Student Well-Being

Atkins Diet Company, School Groups Team Up

October 01, 2004 1 min read

The company founded by the late diet guru Dr. Robert C. Atkins announced last week that it’s getting into the business of influencing education policy.

Atkins Nutritionals Inc. said on Sept. 23 that it is teaming up with the National Association of State Boards of Education, New York State United Teachers, Public Schools for the 21st Century, and the National Education Association in order to help reduce the rates of obesity among children and adolescents.

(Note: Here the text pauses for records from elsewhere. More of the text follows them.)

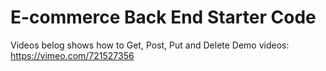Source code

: # E-commerce Back End Starter Code

Videos belog shows how to Get, Post, Put and Delete
Demo videos:
https://vimeo.com/721527356

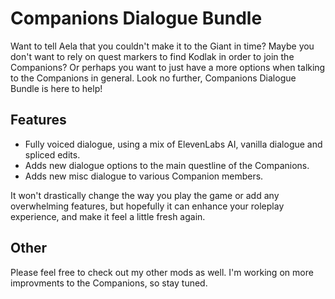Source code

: # Companions Dialogue Bundle

Want to tell Aela that you couldn't make it to the Giant in time? Maybe you don't want to rely on quest markers to find Kodlak in order to join the Companions? Or perhaps you want to just have a more options when talking to the Companions in general. Look no further, Companions Dialogue Bundle is here to help!

## Features

- Fully voiced dialogue, using a mix of ElevenLabs AI, vanilla dialogue and spliced edits.
- Adds new dialogue options to the main questline of the Companions.
- Adds new misc dialogue to various Companion members.

It won't drastically change the way you play the game or add any overwhelming features, but hopefully it can enhance your roleplay experience, and make it feel a little fresh again.

## Other

Please feel free to check out my other mods as well. I'm working on more improvments to the Companions, so stay tuned.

The first three organizations have agreed to work with Atkins Nutritionals to develop and support programs that can combat obesity, the company said in a news release announcing the Atkins Education Policy Initiative. In addition, the nea’s Health Information Network is creating a Web site that will provide information on nutrition and physical activity with a grant from Atkins Nutritionals.

In cooperation with nysut, an affiliate of the American Federation of Teachers, the company will sponsor “24/7 Let’s Go,” a nutrition and activity program designed by school nurses that will be tested at 24 schools across New York state this fall.

The National Association of State Boards of Education’s magazine, State Education Standard, will publish an issue later this year in partnership with Atkins that will focus on obesity problems among children.

Involvement Questioned

“Atkins will help fund it, and in return, we will publish an ad in the magazine, as well as their own article about obesity,” said Brenda Welburn, the executive director of nabse.

Public Schools for the 21st Century, a nonprofit coalition based in New York City, also will be involved in helping to test programs that could be used nationwide, the company said.

Gary Ruskin, the executive director Commercial Alert, a watchdog group based in Portland, Ore., said there was nothing involved that could not be done without the diet company.

Dr. Stuart L. Trager, Atkins’ medical director, said in an interview that the company was not suggesting that children follow its approach, which stresses a diet low in carbohydrates and sugars.